*** Entries supplied

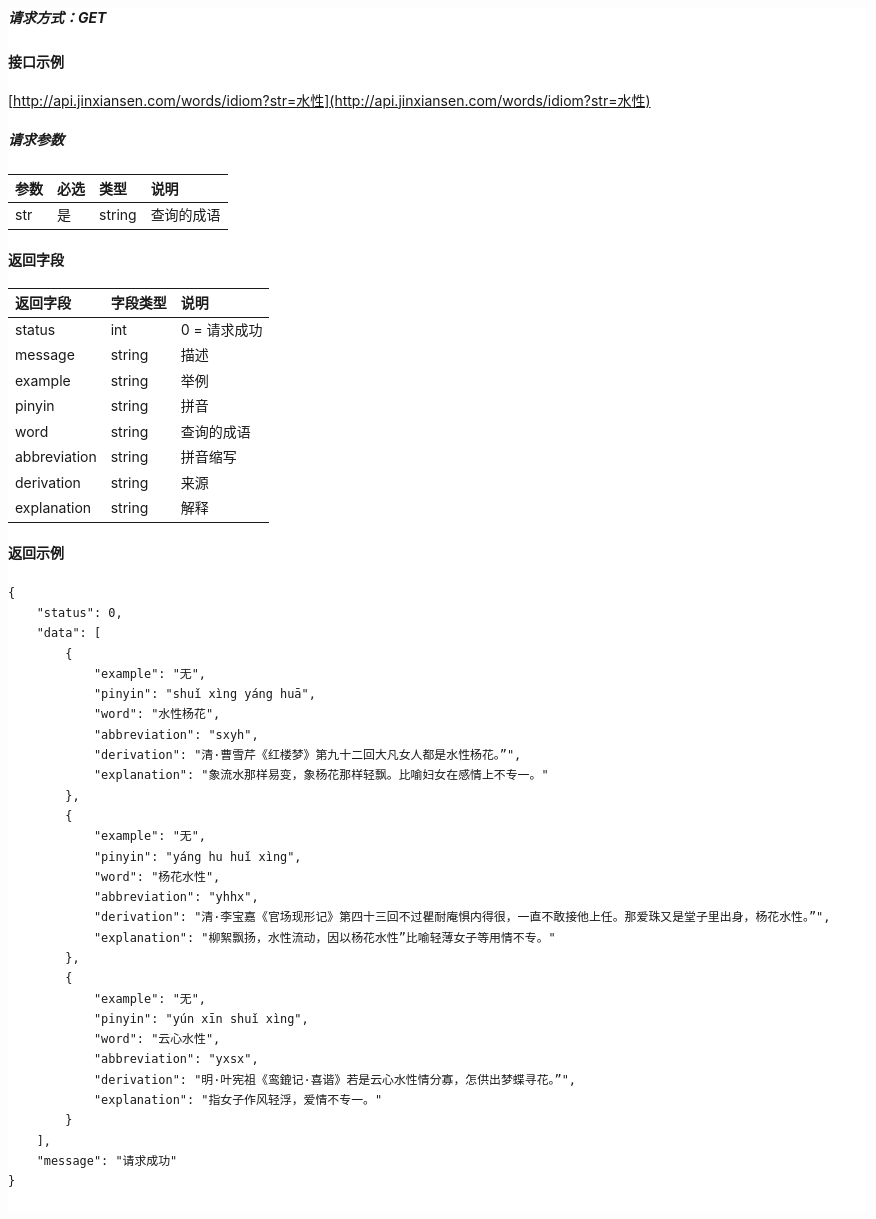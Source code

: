 ##### 请求方式：GET

#### 接口示例

[http://api.jinxiansen.com/words/idiom?str=水性](http://api.jinxiansen.com/words/idiom?str=水性)

##### 请求参数

|参数|必选|类型|说明|
|:--|:---|:---|:--- |
| str | 是 | string | 查询的成语 |

#### 返回字段

|返回字段|字段类型|说明 |
|:----- |:------|:---|
| status | int | 0 = 请求成功 |
| message | string | 描述 |
| example | string | 举例 |
| pinyin | string | 拼音 |
| word | string | 查询的成语 |
| abbreviation | string | 拼音缩写 |
| derivation | string | 来源 |
| explanation | string | 解释 |


#### 返回示例

```
{
    "status": 0,
    "data": [
        {
            "example": "无",
            "pinyin": "shuǐ xìng yáng huā",
            "word": "水性杨花",
            "abbreviation": "sxyh",
            "derivation": "清·曹雪芹《红楼梦》第九十二回大凡女人都是水性杨花。”",
            "explanation": "象流水那样易变，象杨花那样轻飘。比喻妇女在感情上不专一。"
        },
        {
            "example": "无",
            "pinyin": "yáng hu huǐ xìng",
            "word": "杨花水性",
            "abbreviation": "yhhx",
            "derivation": "清·李宝嘉《官场现形记》第四十三回不过瞿耐庵惧内得很，一直不敢接他上任。那爱珠又是堂子里出身，杨花水性。”",
            "explanation": "柳絮飘扬，水性流动，因以杨花水性”比喻轻薄女子等用情不专。"
        },
        {
            "example": "无",
            "pinyin": "yún xīn shuǐ xìng",
            "word": "云心水性",
            "abbreviation": "yxsx",
            "derivation": "明·叶宪祖《鸾鎞记·喜谐》若是云心水性情分寡，怎供出梦蝶寻花。”",
            "explanation": "指女子作风轻浮，爱情不专一。"
        }
    ],
    "message": "请求成功"
}
 
```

******

What needs to be done –
For each record, return its text exactly and leave any picture out.

Output below –
Source code

: ##### 请求方式：GET

#### 接口示例

[http://api.jinxiansen.com/words/idiom?str=水性](http://api.jinxiansen.com/words/idiom?str=水性)

##### 请求参数

|参数|必选|类型|说明|
|:--|:---|:---|:--- |
| str | 是 | string | 查询的成语 |

#### 返回字段

|返回字段|字段类型|说明 |
|:----- |:------|:---|
| status | int | 0 = 请求成功 |
| message | string | 描述 |
| example | string | 举例 |
| pinyin | string | 拼音 |
| word | string | 查询的成语 |
| abbreviation | string | 拼音缩写 |
| derivation | string | 来源 |
| explanation | string | 解释 |


#### 返回示例

```
{
    "status": 0,
    "data": [
        {
            "example": "无",
            "pinyin": "shuǐ xìng yáng huā",
            "word": "水性杨花",
            "abbreviation": "sxyh",
            "derivation": "清·曹雪芹《红楼梦》第九十二回大凡女人都是水性杨花。”",
            "explanation": "象流水那样易变，象杨花那样轻飘。比喻妇女在感情上不专一。"
        },
        {
            "example": "无",
            "pinyin": "yáng hu huǐ xìng",
            "word": "杨花水性",
            "abbreviation": "yhhx",
            "derivation": "清·李宝嘉《官场现形记》第四十三回不过瞿耐庵惧内得很，一直不敢接他上任。那爱珠又是堂子里出身，杨花水性。”",
            "explanation": "柳絮飘扬，水性流动，因以杨花水性”比喻轻薄女子等用情不专。"
        },
        {
            "example": "无",
            "pinyin": "yún xīn shuǐ xìng",
            "word": "云心水性",
            "abbreviation": "yxsx",
            "derivation": "明·叶宪祖《鸾鎞记·喜谐》若是云心水性情分寡，怎供出梦蝶寻花。”",
            "explanation": "指女子作风轻浮，爱情不专一。"
        }
    ],
    "message": "请求成功"
}
 
```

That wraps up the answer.